Coon Etymology
carljweber
carljweber at MSN.COM
Mon Dec 17 17:44:48 UTC 2001
Douglas G. Wilson wrote:
>The dictionaries show "coon" = person, man, as current at about this
>time, but the most likely meaning for "cutter" (= an attractive girl)
>comes from the 1870s. Are there other meanings?
>I would speculate that "coon" and "cutter" refer not to persons but to pieces of equipment. A cutter >might be some type of cutting tool; coon is opaque to me. Both Coon and Cutter are reasonably >common surnames.

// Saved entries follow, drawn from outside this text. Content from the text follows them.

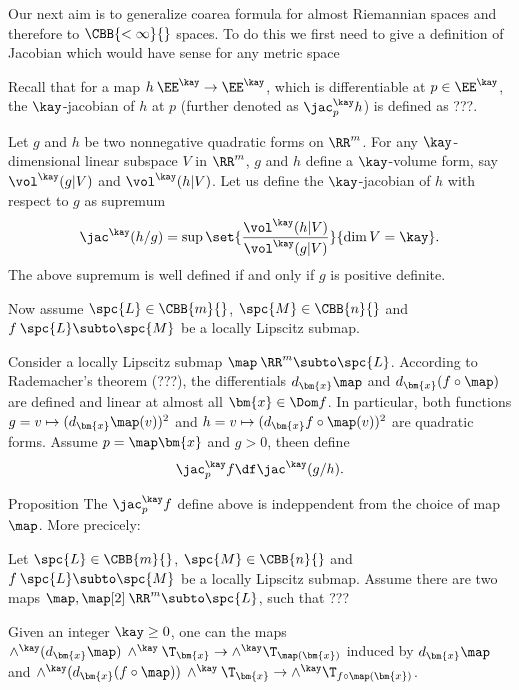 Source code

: Our next aim is to generalize coarea formula for almost Riemannian spaces and therefore to $\CBB{<\infty}{}$ spaces.
To do this we first need to give a definition of Jacobian which would have sense for any metric space

Recall that for a map $h\:\EE^\kay\to\EE^\kay$,
which is differentiable at $p\in \EE^\kay$,
the $\kay$-jacobian of $h$ at $p$ (further denoted as $\jac^\kay_p h$) 
is defined as ???.









Let $g$ and $h$ be two nonnegative quadratic forms on $\RR^m$.
For any $\kay$-dimensional linear subspace $V$ in $\RR^m$,
$g$ and $h$ define a $\kay$-volume form, say $\vol^\kay(g|V)$ and $\vol^\kay (h|V)$.
Let us define the $\kay$-jacobian of $h$ with respect to $g$ as supremum
$$\jac^\kay(h/g)=\sup\set{\frac{\vol^\kay(h|V)}{\vol^\kay(g|V)}}{\dim V=\kay}.$$
The above supremum is well defined if and only if $g$ is positive definite.

Now assume $\spc{L}\in \CBB{m}{}$, $\spc{M}\in \CBB{n}{}$
and $f\:  \spc{L}\subto \spc{M}$ be a locally Lipscitz submap.

Consider a locally Lipscitz submap $\map\: \RR^m\subto \spc{L}$.
According to Rademacher's theorem (???),
the differentials $d_{\bm{x}}\map$ and $d_{\bm{x}}(f\circ\map)$ are defined and linear at almost all $\bm{x}\in\Dom f$.
In particular, both functions $g=v\mapsto (d_{\bm{x}}\map(v))^2$ and $h=v\mapsto (d_{\bm{x}}f\circ\map(v))^2$ are quadratic forms.
Assume $p=\map \bm{x}$ and $g>0$, theen define 
$$\jac^\kay_p f
\df
\jac^\kay (g/h).$$


\begin{thm}{Proposition}
The $\jac^\kay_p f$ define above is indeppendent from the choice of map $\map$.
More precicely:

Let $\spc{L}\in \CBB{m}{}$, $\spc{M}\in \CBB{n}{}$
and $f\:  \spc{L}\subto \spc{M}$ be a locally Lipscitz submap.
Assume there are two maps $\map, \map[2]\: \RR^m\subto \spc{L}$,
such that ???
\end{thm}



Given an integer $\kay\ge0$,
one can the maps $\wedge^\kay (d_{\bm{x}}\map)\:\wedge^\kay\T_{\bm{x}}\to\wedge^\kay\T_{\map(\bm{x})}$ induced by $d_{\bm{x}}\map$
and $\wedge^\kay(d_{\bm{x}}(f\circ\map))\:\wedge^\kay\T_{\bm{x}}\to\wedge^\kay\T_{f\circ\map(\bm{x})}$.

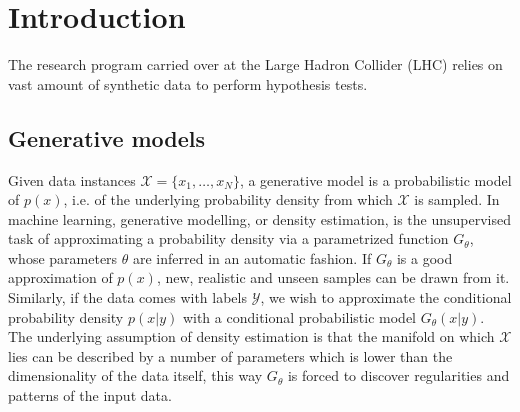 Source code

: %
%
%

\chapter{Introduction}\label{chap:introduction}
\enlargethispage{2ex}
\vspace*{-2pt}

The research program carried over at the Large Hadron Collider (LHC) relies on vast amount of synthetic data to perform hypothesis tests.  

\section{Generative models}\label{sec:gmm}
Given data instances $\mathcal{X} = \{ x_1, \ldots , x_N \}$, a generative model is a probabilistic model of $p(x)$, i.e. of the underlying probability density from which $\mathcal{X}$ is sampled. 
In machine learning, generative modelling, or density estimation, is the unsupervised task of approximating a probability density via a parametrized function $G_{\theta}$, whose parameters $\theta$ are inferred in an automatic fashion. If $G_{\theta}$ is a good approximation of $p(x)$, new, realistic and unseen samples can be drawn from it.
Similarly, if the data comes with labels $\mathcal{Y}$, we wish to approximate the conditional probability density $p(x | y)$ with a conditional probabilistic model $G_{\theta}(x | y)$.
The underlying assumption of density estimation is that the manifold on which $\mathcal{X}$ lies can be described by a number of parameters which is lower than the dimensionality of the data itself, this way $G_{\theta}$ 
is forced to discover regularities and patterns of the input data.

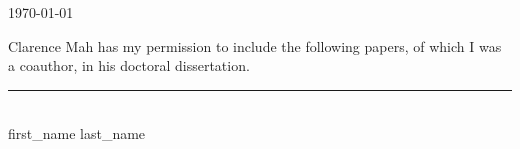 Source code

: \documentclass{article}
\begin{document}
\today

\bigskip
\bigskip
\bigskip

Clarence Mah has my permission to include the following papers, of
which I was a coauthor, in his doctoral dissertation.


\bigskip
\bigskip
\bigskip

\noindent
\rule{5cm}{1pt} \\
{{ first_name }} {{ last_name }}
\end{document}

I came across a quite reasonable etymology ten years go while looking through some Civil War Negro Spiritual music. The daughter of William Lloyd Garrison (the great American abolitionist), while tending to the needs of emancipated slaves on the Gullah Islands, anthologized Negro spirituals. She also made notes on the Gullah dialect. "Coon" was the name that the ex-slaves called each other, and she indicates that it is the word "cousin" as expressed through the dialect. (The vowel of "coon" maintaining the French pronunciation.) Cf. "bruhvuh" as a lex-bond. As with many terms that members of ethnic communities call each other, they descend into the pejorative.
This maledicta observation renders null and void the folklore etymology (as I've heard it) that "coon" relates to the coon dogs that used to hunt the raccoon. And then, when the southern whites put these coon dogs to pursuing Negroes, and the word transferred.